Monday, April 06, 2009

The Ideas & the Fabrics

Many thanks for those ideas that have been submitted for the quilt I want to make for my son. Keep them coming. I won't cut fabric yet as I am still very much undecided. I thought I'd share a few of the designs rambling through my head thus far.

Let me share the fabrics and then some of the pattern ideas. Maybe seeing the materials will help those of you giving me suggestions.

This was my "feature fabric". I have only 1 yard of it, but love the color gradations and graphic-ness of it. It was the piece that all other fabrics were selected to coordinate with. My biggest problem is that I don't really know how to incorporate it, and it's only enough for about a 4" border around the entire quilt.
I have half yard pieces of these 8 Kona solids, as well as the 2 aboriginal dots in 2 red shades on the right end. The colors are washed out - it's a forest green, 2 shades of teal, 2 shades of bright green, royal and turquiose blues, then red.
Here's my brown set of Kaffe Fassets. Except for the two on the upper left, they are only fat quarters.
These are the blue-greens, and are only fat quarters.

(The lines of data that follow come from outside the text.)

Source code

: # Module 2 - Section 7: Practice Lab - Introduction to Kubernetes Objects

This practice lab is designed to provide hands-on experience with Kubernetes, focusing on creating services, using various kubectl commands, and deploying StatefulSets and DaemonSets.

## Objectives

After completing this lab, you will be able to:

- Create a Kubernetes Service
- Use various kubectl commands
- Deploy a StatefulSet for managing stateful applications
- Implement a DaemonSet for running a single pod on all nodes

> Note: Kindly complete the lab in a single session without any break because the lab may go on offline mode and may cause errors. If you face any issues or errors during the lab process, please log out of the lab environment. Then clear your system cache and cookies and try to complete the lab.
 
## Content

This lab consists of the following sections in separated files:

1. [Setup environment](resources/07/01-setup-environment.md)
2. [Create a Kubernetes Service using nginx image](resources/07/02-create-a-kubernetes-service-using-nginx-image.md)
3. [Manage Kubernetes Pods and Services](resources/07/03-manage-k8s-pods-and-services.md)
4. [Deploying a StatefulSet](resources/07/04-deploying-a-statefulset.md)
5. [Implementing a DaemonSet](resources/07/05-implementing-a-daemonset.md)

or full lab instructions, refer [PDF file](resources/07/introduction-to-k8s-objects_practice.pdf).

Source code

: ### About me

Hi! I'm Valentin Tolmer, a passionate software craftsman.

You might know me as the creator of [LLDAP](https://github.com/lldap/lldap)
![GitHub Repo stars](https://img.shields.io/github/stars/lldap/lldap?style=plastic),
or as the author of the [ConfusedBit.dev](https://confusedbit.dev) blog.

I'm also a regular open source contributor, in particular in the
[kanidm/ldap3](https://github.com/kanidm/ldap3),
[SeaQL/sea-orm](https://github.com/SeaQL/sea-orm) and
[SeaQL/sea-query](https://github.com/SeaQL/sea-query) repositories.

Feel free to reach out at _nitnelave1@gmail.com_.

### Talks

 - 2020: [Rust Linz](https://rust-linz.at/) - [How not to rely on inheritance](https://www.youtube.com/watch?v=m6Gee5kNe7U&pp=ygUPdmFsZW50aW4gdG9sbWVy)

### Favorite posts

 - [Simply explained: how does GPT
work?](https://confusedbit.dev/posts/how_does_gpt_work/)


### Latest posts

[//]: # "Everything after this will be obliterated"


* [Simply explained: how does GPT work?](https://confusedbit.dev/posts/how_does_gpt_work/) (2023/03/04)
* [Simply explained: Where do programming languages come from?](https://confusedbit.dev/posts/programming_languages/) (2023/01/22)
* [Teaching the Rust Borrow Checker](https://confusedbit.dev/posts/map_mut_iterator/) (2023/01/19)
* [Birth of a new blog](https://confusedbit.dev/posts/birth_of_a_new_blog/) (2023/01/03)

And here's the entire pile of madness together. The patch of wedgewood blue needs to get worked on somehow as this is what the curtains in the room are in, and the dust ruffle. I'm not changing those anytime soon. That color coordinates with the KF's well so that does not worry me.
And onto my Madness of Pattern Thoughts...

1. Tesselation - just a random mix of all fabrics (see end of post)
2. something that uses the solids as small stones - randomly placed, the browns randomly mixed around the stars and diamonds, and the blue-greens which I have fewest as the points on the stars.
3. This pattern is called Next-Door Neighbor. I envision the stars from the solids, blue-greens as the centers and the browns randomly as the others.

4. Jacob's ladder. I love this pattern done up, and it does lend itself well to randomness of color and many colors/patterns. I'd probably aim for the stones and diagonals to be the solids, the few blue-greens as the triangles and again, random browns everywhere else.
5. A woven disaster - Oh, pattern I meant to say. I like the idea of doing a pattern like this, but am not sure I want the Kaffe Fasset's cut into such narrow strips. We might lose the effect of their graphic qualities - another of my big stumbling blocks with selecting a pattern.
5. Some kind of triangle-zig-zag pattern. Obviously, this idea was never finished, but you get the idea.
I have also considered a random disappearing 9-patch. It seems kind of boring, and the easy way out, but is easy for lots of fabrics. I also drafted up a card-trick block which is on the short list of ideas too. I prefer to do a geometric and somewhat orderly pattern. My kid is a math genius (chip off the old block you could say), so I think he may get a kick out of that someday. Or maybe he'll just want to kick me. Who knows!?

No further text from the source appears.